• _Exercise description_
Once the line with "(Not implemented in this repository)" is found in the entries below, print it and each following line exactly, stopping after the line with "## Various Watermark"; print nothing else.

• _Supplied data_
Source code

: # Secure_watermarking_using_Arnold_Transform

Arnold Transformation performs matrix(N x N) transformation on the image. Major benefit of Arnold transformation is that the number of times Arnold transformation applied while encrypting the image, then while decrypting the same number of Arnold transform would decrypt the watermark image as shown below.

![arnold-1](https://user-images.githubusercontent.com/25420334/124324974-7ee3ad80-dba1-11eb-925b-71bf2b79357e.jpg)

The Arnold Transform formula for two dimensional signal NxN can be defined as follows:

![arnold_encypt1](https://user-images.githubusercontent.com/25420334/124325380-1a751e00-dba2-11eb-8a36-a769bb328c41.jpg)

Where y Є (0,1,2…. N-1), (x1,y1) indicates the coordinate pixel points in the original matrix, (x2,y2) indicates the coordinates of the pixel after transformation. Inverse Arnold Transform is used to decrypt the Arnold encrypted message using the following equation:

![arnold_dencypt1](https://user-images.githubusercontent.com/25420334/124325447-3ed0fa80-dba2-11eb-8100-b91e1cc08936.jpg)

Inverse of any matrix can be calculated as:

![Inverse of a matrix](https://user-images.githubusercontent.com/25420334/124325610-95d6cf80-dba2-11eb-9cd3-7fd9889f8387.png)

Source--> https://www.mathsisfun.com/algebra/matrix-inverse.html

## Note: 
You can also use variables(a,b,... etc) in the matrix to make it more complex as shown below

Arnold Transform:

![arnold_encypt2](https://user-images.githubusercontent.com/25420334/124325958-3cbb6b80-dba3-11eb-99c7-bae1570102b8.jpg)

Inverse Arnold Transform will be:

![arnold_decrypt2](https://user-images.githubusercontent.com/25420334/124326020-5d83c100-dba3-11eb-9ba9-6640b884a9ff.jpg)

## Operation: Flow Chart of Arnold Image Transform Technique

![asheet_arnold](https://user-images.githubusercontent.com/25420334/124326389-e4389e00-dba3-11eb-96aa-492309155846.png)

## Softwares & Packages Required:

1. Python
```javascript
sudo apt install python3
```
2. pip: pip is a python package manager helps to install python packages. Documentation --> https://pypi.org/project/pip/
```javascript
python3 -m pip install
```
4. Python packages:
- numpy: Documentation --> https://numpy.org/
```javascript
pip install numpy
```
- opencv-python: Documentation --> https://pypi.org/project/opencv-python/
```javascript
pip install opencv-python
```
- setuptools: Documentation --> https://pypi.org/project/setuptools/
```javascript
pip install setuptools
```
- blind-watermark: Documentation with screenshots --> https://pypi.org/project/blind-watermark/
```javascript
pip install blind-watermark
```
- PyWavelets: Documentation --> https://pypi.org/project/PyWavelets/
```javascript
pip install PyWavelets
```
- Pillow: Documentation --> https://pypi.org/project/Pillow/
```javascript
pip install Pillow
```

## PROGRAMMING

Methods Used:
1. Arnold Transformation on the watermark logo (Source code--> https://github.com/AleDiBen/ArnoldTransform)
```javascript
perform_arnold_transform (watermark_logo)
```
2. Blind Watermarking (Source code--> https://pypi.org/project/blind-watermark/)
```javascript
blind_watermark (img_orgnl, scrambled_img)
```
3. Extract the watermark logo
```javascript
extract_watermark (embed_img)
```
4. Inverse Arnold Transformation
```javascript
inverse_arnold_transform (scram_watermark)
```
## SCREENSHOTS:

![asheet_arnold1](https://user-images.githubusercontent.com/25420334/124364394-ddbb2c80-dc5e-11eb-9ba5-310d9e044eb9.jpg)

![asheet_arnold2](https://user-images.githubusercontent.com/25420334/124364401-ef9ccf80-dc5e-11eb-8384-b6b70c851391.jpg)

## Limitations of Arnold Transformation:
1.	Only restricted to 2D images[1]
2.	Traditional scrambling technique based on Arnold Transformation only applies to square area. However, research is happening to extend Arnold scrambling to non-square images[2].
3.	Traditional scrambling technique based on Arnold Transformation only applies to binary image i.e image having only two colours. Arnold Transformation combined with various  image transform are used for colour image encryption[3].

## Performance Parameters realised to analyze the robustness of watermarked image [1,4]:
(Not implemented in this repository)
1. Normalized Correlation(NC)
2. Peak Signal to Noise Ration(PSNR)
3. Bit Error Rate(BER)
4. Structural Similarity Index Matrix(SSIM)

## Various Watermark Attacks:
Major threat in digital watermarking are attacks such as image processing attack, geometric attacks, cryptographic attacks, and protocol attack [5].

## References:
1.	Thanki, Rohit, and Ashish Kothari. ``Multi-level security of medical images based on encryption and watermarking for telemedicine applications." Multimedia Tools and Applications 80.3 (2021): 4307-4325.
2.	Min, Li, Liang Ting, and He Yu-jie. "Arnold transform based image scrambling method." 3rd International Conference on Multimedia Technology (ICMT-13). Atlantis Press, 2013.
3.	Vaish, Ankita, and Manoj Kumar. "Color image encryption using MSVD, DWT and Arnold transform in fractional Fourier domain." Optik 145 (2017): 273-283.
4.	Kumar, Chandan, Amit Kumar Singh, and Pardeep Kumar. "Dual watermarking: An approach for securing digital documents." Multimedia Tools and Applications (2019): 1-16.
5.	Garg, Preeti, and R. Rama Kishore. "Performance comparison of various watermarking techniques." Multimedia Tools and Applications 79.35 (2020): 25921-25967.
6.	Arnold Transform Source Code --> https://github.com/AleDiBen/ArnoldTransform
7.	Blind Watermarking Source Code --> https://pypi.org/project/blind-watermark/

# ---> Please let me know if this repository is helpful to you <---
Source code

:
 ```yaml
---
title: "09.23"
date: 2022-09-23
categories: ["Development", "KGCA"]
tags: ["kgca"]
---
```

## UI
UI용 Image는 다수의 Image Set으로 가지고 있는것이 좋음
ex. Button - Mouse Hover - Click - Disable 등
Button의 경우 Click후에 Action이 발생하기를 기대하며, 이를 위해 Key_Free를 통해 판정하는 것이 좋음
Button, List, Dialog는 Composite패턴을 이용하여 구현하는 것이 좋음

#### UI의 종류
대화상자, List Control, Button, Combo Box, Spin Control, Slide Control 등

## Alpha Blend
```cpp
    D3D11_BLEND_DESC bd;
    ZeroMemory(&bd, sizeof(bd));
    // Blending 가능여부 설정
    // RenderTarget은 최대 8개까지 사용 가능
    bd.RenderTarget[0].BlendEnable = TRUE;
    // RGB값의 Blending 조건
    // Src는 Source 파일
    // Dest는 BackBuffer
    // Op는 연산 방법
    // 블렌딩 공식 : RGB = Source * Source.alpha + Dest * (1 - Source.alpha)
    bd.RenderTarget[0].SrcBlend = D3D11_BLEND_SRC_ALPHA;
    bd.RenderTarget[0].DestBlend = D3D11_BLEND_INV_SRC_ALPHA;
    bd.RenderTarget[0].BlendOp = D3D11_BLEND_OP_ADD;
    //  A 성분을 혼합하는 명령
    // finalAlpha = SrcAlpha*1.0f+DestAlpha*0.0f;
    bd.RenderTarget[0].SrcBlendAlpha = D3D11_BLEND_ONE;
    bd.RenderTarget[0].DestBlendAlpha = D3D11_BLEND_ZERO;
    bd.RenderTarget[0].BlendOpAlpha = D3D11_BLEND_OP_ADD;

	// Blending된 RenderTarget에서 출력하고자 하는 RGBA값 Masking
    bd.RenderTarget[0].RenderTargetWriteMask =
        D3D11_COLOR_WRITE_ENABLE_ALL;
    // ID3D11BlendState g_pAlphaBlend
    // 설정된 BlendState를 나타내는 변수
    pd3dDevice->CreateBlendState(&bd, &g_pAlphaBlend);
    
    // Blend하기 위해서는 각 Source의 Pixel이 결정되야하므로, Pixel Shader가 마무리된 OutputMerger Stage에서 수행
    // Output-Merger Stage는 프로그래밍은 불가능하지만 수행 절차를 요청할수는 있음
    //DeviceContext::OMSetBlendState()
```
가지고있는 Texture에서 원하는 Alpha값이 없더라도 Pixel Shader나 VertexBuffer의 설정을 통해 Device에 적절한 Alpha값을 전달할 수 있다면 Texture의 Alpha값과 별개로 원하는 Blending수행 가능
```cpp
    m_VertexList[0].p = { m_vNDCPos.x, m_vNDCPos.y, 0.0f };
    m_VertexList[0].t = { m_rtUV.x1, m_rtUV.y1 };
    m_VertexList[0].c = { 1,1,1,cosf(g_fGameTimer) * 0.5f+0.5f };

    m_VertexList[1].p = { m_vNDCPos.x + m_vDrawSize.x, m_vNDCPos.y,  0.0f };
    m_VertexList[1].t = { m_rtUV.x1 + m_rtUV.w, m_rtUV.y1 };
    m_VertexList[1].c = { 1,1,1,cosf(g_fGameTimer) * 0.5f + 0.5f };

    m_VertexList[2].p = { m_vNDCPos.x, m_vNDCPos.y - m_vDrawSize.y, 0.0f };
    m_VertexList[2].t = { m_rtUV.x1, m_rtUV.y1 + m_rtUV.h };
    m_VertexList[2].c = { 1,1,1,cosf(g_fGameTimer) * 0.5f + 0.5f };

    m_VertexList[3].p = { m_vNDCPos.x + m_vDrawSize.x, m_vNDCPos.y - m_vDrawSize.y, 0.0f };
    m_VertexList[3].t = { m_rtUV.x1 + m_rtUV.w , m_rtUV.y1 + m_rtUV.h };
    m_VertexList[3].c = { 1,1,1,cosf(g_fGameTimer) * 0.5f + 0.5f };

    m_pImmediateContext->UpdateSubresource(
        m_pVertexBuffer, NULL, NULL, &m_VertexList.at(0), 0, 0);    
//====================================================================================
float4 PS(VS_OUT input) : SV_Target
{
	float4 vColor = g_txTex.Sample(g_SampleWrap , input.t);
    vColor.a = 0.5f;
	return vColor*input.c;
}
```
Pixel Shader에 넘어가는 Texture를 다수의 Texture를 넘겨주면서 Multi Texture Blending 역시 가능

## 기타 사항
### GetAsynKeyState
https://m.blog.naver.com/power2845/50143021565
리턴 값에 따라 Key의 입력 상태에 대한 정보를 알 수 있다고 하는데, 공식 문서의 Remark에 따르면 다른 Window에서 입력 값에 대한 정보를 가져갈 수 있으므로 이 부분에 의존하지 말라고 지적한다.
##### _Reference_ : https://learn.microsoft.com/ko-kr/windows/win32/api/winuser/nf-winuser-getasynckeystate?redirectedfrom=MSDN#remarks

• _Solution for this task_
(Not implemented in this repository)
1. Normalized Correlation(NC)
2. Peak Signal to Noise Ration(PSNR)
3. Bit Error Rate(BER)
4. Structural Similarity Index Matrix(SSIM)

## Various Watermark Attacks:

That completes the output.